The forecast indicates the bad weather will clear out by Wednesday with Wednesday and Thursday being mostly sunny. Note that in the tropics you cannot depend on such forecasts but they are an indicator.
Saturday, May 29, 2010
8:30 PM Saturday May 29, 2010
In the last hour, landslides have been reported at the Cejusa Bridge, 13 Calle Aguilar Batres, Calzada La Paz at the Belice Bridge, and Cayalá Boulevard in Guatemala City. Landslides and homes damaged in Sector Tecun Uman, Santa Luisa de Chinautla.
The Rio Michatoya and Rio Pensativo have overtopped their banks and are flooding.
The Ciudad Quetzal Bridge has collapsed.
A sinkhole 20 meters in depth and 15 meters in diameter has opened in Zone 2 of Guatemala City.
Landslide on the Anillo Periférico, Guatemala City. Two vehicles trapped.
The Palín Escuintla highway has been closed.
Tropical Storm Agatha has come ashore along the southern part of the coast of the Department of San Marcos.
Heavy rains from Tropical Storm Agatha are causing flooding in Antigua and parts of Guatemala City.
Evacuations are taking place in Antigua, Guatemala as the Rio Pensativo is flooding.
Red alert has been declared in Chamerpico, Retalhuleu. Evacuation of the whole area is underway due to massive waves and flooding.
Fallen trees are causing widespread power outages. Heavy rains are causing landslides. 12 reported dead.
Heavy flooding and evacuations are underway in Zone 2 and Zone 5 of Quetzaltenango.

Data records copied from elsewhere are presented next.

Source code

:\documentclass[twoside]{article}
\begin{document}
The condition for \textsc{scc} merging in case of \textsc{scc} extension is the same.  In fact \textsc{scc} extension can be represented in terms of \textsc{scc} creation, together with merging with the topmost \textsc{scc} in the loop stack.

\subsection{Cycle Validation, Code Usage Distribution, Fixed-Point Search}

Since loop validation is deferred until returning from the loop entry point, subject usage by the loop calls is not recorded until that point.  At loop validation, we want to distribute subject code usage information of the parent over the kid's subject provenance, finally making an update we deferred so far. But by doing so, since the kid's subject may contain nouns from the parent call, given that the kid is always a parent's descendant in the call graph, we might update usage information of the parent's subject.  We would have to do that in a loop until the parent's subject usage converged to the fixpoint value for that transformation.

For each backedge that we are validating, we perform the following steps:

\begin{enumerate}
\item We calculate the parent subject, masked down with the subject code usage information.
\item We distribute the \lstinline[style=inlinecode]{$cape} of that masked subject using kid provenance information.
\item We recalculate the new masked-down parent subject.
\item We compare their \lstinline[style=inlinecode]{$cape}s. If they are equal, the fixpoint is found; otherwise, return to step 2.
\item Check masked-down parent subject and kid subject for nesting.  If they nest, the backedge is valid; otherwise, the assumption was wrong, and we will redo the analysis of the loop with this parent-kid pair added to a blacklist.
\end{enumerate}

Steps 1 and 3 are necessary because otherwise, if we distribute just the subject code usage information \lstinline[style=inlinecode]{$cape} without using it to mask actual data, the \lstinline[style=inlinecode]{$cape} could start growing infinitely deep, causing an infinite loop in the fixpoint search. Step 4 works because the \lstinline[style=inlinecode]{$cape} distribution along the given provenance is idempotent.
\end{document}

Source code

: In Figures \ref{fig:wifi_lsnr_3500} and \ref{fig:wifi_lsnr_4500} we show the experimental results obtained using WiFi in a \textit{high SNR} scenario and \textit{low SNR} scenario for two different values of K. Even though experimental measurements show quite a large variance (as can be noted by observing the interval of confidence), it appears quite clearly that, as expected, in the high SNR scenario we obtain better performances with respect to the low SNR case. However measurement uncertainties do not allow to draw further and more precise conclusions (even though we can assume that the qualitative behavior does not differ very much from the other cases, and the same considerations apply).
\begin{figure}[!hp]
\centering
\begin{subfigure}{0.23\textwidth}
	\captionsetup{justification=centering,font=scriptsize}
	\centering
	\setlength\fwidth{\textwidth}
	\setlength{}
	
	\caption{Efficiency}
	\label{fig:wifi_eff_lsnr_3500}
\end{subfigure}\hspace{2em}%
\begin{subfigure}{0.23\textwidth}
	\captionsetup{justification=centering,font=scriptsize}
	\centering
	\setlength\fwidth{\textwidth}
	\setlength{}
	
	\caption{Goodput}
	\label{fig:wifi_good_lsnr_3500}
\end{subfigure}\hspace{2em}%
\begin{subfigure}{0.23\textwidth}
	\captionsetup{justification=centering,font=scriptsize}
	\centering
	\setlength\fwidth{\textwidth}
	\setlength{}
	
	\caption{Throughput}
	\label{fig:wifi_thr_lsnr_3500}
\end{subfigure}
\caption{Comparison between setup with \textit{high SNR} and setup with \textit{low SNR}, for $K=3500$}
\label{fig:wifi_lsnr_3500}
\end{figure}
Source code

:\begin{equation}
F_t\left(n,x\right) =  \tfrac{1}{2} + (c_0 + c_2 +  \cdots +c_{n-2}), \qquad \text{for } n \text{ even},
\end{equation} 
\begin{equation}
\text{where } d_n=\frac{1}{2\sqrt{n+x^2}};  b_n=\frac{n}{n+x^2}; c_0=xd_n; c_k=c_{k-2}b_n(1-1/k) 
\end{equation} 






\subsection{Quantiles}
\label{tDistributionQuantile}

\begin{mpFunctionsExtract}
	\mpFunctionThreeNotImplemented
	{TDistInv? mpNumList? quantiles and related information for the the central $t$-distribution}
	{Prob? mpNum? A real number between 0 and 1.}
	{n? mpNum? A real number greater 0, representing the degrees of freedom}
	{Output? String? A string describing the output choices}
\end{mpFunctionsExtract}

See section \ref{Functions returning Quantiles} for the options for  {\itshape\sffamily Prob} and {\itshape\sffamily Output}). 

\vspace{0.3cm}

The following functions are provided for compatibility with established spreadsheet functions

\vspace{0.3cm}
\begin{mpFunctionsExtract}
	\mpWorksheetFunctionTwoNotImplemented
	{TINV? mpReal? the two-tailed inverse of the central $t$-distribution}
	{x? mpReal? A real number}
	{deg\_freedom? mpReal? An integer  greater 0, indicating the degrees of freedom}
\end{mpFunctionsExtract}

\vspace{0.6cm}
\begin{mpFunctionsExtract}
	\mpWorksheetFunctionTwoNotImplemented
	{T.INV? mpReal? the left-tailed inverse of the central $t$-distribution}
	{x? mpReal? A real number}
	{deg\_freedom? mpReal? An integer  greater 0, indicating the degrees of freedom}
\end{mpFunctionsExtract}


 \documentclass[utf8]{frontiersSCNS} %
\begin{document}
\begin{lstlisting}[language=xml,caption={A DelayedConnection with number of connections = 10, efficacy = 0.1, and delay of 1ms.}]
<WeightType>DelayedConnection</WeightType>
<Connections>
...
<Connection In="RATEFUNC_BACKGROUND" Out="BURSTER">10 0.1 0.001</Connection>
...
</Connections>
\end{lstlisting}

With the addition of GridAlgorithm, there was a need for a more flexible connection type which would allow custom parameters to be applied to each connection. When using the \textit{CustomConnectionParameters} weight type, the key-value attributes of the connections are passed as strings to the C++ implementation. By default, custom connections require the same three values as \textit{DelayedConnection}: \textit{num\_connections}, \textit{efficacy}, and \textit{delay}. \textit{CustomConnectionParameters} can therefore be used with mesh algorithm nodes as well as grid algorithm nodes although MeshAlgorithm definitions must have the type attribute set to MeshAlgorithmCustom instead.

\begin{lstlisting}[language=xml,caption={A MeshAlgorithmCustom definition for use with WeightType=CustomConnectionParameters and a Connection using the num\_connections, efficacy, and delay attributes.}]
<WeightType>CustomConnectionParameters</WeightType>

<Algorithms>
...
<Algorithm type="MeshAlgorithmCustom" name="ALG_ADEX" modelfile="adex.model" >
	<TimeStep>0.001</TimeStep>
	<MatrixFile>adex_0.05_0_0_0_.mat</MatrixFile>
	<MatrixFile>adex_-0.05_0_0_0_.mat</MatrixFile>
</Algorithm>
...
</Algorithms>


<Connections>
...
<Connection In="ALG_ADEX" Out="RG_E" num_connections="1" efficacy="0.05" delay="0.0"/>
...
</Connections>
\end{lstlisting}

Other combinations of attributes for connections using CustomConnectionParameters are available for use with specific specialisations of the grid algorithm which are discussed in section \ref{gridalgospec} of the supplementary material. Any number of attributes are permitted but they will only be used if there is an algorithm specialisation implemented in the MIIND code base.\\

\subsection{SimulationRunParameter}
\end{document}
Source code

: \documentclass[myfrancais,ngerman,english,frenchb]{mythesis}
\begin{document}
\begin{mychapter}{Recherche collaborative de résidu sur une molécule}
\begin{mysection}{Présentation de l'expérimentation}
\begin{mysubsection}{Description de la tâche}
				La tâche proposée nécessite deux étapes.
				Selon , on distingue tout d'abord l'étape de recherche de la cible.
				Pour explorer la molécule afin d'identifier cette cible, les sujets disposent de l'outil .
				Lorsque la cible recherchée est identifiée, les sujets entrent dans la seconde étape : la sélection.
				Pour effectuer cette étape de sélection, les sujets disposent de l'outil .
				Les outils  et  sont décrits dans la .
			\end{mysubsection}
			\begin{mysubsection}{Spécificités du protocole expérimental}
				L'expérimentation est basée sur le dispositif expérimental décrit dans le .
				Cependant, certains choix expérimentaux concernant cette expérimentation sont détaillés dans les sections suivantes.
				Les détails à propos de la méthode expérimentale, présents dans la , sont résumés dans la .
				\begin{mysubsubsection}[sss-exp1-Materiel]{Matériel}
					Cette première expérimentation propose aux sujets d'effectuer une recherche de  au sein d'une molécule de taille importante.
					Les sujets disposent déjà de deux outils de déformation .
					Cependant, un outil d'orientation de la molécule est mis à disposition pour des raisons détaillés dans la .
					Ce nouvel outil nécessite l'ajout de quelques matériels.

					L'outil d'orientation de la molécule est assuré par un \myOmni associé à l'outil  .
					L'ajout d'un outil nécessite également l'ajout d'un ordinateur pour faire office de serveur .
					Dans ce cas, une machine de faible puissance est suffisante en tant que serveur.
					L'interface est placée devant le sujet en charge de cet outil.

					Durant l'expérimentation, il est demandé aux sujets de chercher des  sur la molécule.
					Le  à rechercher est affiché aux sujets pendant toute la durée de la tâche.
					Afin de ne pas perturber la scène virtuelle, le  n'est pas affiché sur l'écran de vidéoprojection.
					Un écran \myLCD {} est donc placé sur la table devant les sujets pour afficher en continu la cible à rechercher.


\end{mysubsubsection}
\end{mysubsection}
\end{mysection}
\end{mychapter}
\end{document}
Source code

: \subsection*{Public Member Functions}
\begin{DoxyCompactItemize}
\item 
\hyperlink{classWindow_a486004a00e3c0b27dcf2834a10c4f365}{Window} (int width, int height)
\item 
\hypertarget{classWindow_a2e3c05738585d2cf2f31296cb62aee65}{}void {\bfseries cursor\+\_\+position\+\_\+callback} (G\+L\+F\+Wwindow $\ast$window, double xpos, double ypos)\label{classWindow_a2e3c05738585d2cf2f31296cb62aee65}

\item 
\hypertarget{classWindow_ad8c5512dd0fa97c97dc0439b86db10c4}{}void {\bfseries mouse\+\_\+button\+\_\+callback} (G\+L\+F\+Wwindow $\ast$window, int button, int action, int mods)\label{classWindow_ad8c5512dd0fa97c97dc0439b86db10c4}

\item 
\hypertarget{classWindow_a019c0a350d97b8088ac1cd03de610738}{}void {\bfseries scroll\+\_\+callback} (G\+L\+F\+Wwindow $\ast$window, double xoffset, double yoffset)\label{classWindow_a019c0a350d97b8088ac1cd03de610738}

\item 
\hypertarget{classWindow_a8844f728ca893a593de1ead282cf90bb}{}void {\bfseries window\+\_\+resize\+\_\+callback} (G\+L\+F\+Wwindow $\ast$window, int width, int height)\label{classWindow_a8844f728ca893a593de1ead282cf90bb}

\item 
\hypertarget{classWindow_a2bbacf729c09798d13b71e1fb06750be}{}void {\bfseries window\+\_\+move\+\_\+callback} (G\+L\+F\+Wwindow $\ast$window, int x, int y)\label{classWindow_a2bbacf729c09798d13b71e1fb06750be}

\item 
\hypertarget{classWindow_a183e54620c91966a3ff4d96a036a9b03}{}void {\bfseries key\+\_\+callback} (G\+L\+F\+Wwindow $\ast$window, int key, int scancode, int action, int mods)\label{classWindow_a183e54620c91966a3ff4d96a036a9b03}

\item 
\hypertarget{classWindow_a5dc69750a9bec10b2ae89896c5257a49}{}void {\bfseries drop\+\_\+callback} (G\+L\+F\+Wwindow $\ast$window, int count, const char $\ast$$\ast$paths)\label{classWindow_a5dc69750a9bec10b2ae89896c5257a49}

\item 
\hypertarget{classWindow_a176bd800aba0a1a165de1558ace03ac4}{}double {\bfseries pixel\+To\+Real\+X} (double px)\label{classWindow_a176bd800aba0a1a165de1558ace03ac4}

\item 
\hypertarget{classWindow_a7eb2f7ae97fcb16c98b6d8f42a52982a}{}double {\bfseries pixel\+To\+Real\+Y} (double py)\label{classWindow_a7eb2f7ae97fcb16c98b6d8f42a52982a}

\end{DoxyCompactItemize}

The water in the streets is chest high in places and rescue personnel are using boats to reach those in need of assistance.
President Alvaro Colom had already declared disaster areas in the Departments of Guatemala, Esquintla, and Sacatepequez due to the eruption of Volcan Pacaya.
This afternoon he extended it to the whole country due to the combination of continued eruptions from Pacaya and the arrival of Tropical Storm Agatha.
Tropical Storm Agatha is expected to make landfall on the Pacific coast of Guatemala. The Hurricane Center in Miami says the storm could drop up to 20 inches of rain across Guatemala, El Salvador, and parts of Mexico which are likely to cause landslides and flooding.
In Guatemala, the flooding could be worse than usual because the ash from Volcan Pacaya will obstruct both natural and man-made drainage systems.
Pacaya began erupting on Thursday and has spread 2 to 5 centimeters of volcanic ash (which is rough black sand and gravel) over three departments of Guatemala including all of Guatemala City. Some ash has fallen as far away as Alta Verapaz.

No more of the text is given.